Frontrunning the Fed (again)

4 mins. to read

By Ben Turney 

Last month’s meeting of the Federal Open Markets Committee (FOMC) provided an excellent opportunity to go short US stocks. Comments in the FOMC’s policy statement concerning the withdrawal of the bond purchasing programme prompted panic. For many this was a shock, but really the only surprise in the market’s reaction should have been the surprise itself. The Fed has been making hawkish noises for quite a few months now. The economic data set they use have been slowly improving, albeit at a fairly anaemic rate, and “official” inflation remains comfortably in check (as for real world inflation – that’s a different story!).  All in all, the right conditions appear to be in place for the commencement of “policy normalisation”.

The question now is will the FOMC follow through next Wednesday and announce its plans to start tapering QE, possibly as soon as September?

Judging by the trade in July, the market doesn’t seem to believe it will. Since the initial sell off the benchmark US indices have recovered quickly and in fact made new all time nominal highs.  Although the latest action hasn’t exactly been confident, there is enough bullish sentiment to keep the bears at bay.  In this respect the charts are fairly easy to read.

After closing at a new high on July 10th, the Dow has been stuck in a fairly tight range.  Attempts to break out to the upside have met resistance, while recent selling appears to have encouraged buyers back into the market.  There is a definite feeling of hesitancy out there, which could well provide a substantial trading opportunity.

If you had asked me a month ago what sort of chart I would have liked to have seen going into this week, the one above is pretty much exactly what I would have hoped for.  The market is roughly at its peak and looks tired. This affords me the chance to take on a fairly highly leveraged short, with tightly managed stops. In other words I can back my analysis quite cheaply. 

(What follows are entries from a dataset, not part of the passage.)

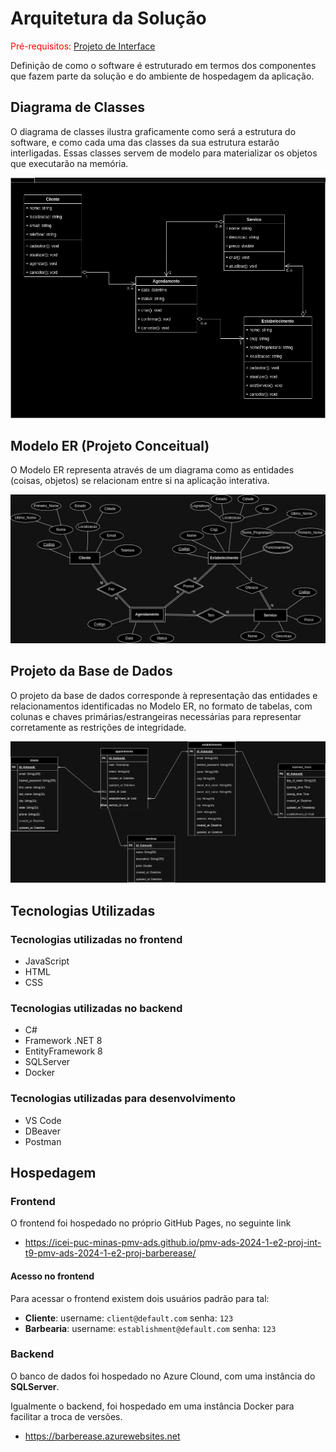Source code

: # Arquitetura da Solução

<span style="color:red">Pré-requisitos: <a href="3-Projeto de Interface.md"> Projeto de Interface</a></span>

Definição de como o software é estruturado em termos dos componentes que fazem parte da solução e do ambiente de hospedagem da aplicação.

## Diagrama de Classes

O diagrama de classes ilustra graficamente como será a estrutura do software, e como cada uma das classes da sua estrutura estarão interligadas. Essas classes servem de modelo para materializar os objetos que executarão na memória.

![BarberEase Diagrama de Classes](./img/barberease-classes-diagram.png)

## Modelo ER (Projeto Conceitual)

O Modelo ER representa através de um diagrama como as entidades (coisas, objetos) se relacionam entre si na aplicação interativa.

![BarberEase Modelo ER](./img/barberease-modelo-er.png)


## Projeto da Base de Dados

O projeto da base de dados corresponde à representação das entidades e relacionamentos identificadas no Modelo ER, no formato de tabelas, com colunas e chaves primárias/estrangeiras necessárias para representar corretamente as restrições de integridade.

![BarberEase Modelo ER Banco de Dados](./img/barberease-banco-de-dados.png)


## Tecnologias Utilizadas

### Tecnologias utilizadas no frontend

- JavaScript
- HTML
- CSS

### Tecnologias utilizadas no backend

- C#
- Framework .NET 8
- EntityFramework 8
- SQLServer
- Docker

### Tecnologias utilizadas para desenvolvimento

- VS Code
- DBeaver
- Postman


## Hospedagem

### Frontend

O frontend foi hospedado no próprio GitHub Pages, no seguinte link

- https://icei-puc-minas-pmv-ads.github.io/pmv-ads-2024-1-e2-proj-int-t9-pmv-ads-2024-1-e2-proj-barberease/

#### Acesso no frontend

Para acessar o frontend existem dois usuários padrão para tal:

- **Cliente**: username: `client@default.com` senha: `123`
- **Barbearia**: username: `establishment@default.com` senha: `123`

### Backend

O banco de dados foi hospedado no Azure Clound, com uma instância do **SQLServer**.

Igualmente o backend, foi hospedado em uma instância Docker para facilitar a troca de versões.

- https://barberease.azurewebsites.net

My view remains that in the coming months the biggest moves in markets will be generated by the relative adjustments in QE programmes among the world’s largest economies. Japan appears fully committed to its expansive programme for the rest of the year, but the jury is out on whether or not Europe and/or Britain will decide if further monetary easing is necessary (as an aside I think both will in fact decide to go for more QE, but more of this in future posts). As for America, I believe the taper is most definitely on and I am not convinced the market has digested the implications of this yet. I note my fellow blogger, Richard Jennings of Titan investment partners shares my view on the short side too (see here –, and one which is a minority one at present, hence my also finding comfort in this

Much has been made of the fact that the Fed looks likely to maintain the Zero Interest Rate Policy (ZIRP) through to summer 2015.  While the continuation of ZIRP will probably dampen any resurgence in the US Dollar and might even keep bond yields from boiling over, it is far from clear if this will be so supportive for US stocks. After all, ZIRP has now been with us since December 2008.  When stocks have corrected in the last 5 years, on its own ZIRP hasn’t provided much of a backstop. What has been far more influential has been the absence or appearance of direct bond purchasing by the Fed.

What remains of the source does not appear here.